J’ai observé de très près, durant mes séjours en Angola, ces formes d’organisations pré-étatiques puis étatiques, en côtoyant les cadres de la SWAPO, du MPLA et, accessoirement, quelques amis de l’UNITA. Il s’y ajoute qu’au sein des Forces de Défense et de Sécurité, Robert Mugabe a créé un noyau dur à la nord-coréenne. Il s’agit de la Garde présidentielle. Ses éléments – forcément loyaux – sont triés sur le volet, recrutés parmi des orphelins de la longue guerre de libération, avant d’être expédiés en Corée du Nord, pour subir un endoctrinement démentiel et une solide formation militaire. Pour Mugabe (leur Dieu et leur Créateur), ces orphelins en uniforme sont prêts à tout : tuer comme perdre la vie. Il est clair que des réglages sont en cours entre Garde présidentielle, Armée nationale et Services secrets. C’est la raison pour laquelle, l’ancien Vice-Président Emerson Mnangagwa reste, malgré sa popularité et sa fraiche réélection au Comité central, dans la clandestinité.
Dans tous les cas de figure, l’épilogue de la crise zimbabwéenne portera plusieurs empreintes. D’abord, la triple marque de Pretoria, de l’UA et de la SADC qui sont, toutes les trois, porteuses d’agendas décalés mais solidairement anti-coups d’Etat. Cependant, la ferme défense des principes constitutionnels ne signifie guère un soutien aveugle et inconditionnel à Robert Mugabe. Donc, il existe une marge dans laquelle les médiateurs étrangers et les protagonistes de la crise peuvent se mouvoir fructueusement. Ensuite, la sauvegarde de l’unité de la ZANU-PF – gage du fonctionnement harmonieux des institutions militaires et sécuritaires – est vital et salvateur. Enfin, l’équation matrimoniale (la trépidante et ambitieuse Madame Grace Mugabe a rompu les équilibres internes) requiert une solution souple et humaine, au regard de la santé du mari grabataire qui a bien besoin d’une conjointe, notamment, dans le rôle d’infirmière. Manifestement, ce coup d’Etat se déroule dans les couloirs du Pouvoir. L’opposition étant spectatrice. Sûr que le peuple regrette la défunte et effacée épouse de Robert Mugabe, la Ghanéenne Sally. C’est durant les années de lutte et d’exil que Robert Mugabe l’avait rencontrée à Takoradi (ville portuaire du Ghana), avant de l’épouser avec la bénédiction du Président Kwame Nkrumah.

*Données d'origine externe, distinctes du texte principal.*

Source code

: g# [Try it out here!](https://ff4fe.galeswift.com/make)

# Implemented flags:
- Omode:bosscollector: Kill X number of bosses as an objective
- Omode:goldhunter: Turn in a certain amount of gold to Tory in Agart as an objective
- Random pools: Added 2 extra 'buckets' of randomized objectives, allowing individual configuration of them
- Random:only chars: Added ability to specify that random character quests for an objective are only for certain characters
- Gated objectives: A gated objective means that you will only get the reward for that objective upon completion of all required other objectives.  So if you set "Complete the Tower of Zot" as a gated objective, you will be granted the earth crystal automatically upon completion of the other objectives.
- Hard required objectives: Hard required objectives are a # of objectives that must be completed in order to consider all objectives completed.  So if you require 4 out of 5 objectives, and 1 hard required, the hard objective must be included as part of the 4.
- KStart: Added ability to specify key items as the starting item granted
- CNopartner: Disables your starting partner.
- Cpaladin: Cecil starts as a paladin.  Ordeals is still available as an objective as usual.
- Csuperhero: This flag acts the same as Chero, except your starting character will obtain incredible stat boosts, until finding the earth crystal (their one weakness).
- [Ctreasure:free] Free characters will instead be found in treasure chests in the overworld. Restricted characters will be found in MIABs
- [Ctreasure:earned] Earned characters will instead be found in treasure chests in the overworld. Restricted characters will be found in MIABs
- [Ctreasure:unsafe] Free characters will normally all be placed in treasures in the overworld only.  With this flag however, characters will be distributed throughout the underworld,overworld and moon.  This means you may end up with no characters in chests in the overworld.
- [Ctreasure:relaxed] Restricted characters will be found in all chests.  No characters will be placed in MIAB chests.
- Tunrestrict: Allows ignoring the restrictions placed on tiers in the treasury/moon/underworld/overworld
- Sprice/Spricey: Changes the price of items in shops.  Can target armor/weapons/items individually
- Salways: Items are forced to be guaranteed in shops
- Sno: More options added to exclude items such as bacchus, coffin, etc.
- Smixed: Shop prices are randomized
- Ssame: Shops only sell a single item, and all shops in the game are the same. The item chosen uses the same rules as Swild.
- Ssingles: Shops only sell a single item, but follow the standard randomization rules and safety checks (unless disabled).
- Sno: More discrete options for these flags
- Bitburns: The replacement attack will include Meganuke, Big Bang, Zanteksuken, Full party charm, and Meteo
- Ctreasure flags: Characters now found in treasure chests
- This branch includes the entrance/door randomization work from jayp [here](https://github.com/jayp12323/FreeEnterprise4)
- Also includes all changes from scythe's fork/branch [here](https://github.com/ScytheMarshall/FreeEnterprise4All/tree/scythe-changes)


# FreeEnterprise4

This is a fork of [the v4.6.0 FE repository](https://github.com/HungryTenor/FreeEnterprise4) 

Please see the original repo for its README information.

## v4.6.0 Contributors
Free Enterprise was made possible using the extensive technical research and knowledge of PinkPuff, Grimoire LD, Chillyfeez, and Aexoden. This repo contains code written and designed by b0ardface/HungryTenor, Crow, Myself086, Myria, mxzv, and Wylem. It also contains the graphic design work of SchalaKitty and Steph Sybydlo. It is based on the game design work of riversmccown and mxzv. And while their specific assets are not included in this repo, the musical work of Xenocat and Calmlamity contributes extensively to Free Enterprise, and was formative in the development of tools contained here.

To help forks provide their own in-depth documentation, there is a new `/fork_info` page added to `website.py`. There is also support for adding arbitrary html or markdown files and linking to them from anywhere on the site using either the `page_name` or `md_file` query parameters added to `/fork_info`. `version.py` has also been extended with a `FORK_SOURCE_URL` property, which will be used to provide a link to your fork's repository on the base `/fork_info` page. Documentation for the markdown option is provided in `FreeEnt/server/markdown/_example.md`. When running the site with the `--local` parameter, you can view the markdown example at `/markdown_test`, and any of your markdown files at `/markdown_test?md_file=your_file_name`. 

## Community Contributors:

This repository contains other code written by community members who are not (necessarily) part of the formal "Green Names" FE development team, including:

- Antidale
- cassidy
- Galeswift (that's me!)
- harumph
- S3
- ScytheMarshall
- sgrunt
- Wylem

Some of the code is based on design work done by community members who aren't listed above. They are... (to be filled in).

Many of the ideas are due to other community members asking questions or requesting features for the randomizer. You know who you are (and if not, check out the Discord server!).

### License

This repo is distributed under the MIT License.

PS : Au-delà de l’avenir de Robert Mugabe, c’est le destin d’un réfugié hors du commun qui oscille à Harare. En effet, le sort de l’ancien dictateur éthiopien, le Colonel Mengistu Haïlé Mariam est étroitement lié au futur de son hôte. Si Robert Mugabe tombe, l’épée de Damoclès d’une extradition vers Addis-Abeba planera au-dessus de la tête de l’auteur de la « Terreur rouge » des années 70 (des milliers de morts) qui culmina avec l’assassinat du prestigieux Empereur Haïlé Sélassié. Ce père fondateur de l’OUA et vainqueur de l’armée fasciste de Mussolini, fut tué comme un rat dans un sous-sol du Palais impérial. Des sources bien informées indiquent que la destination prochaine de l’ex-chef de la Junte éthiopienne serait Pyongyang, en Corée du Nord.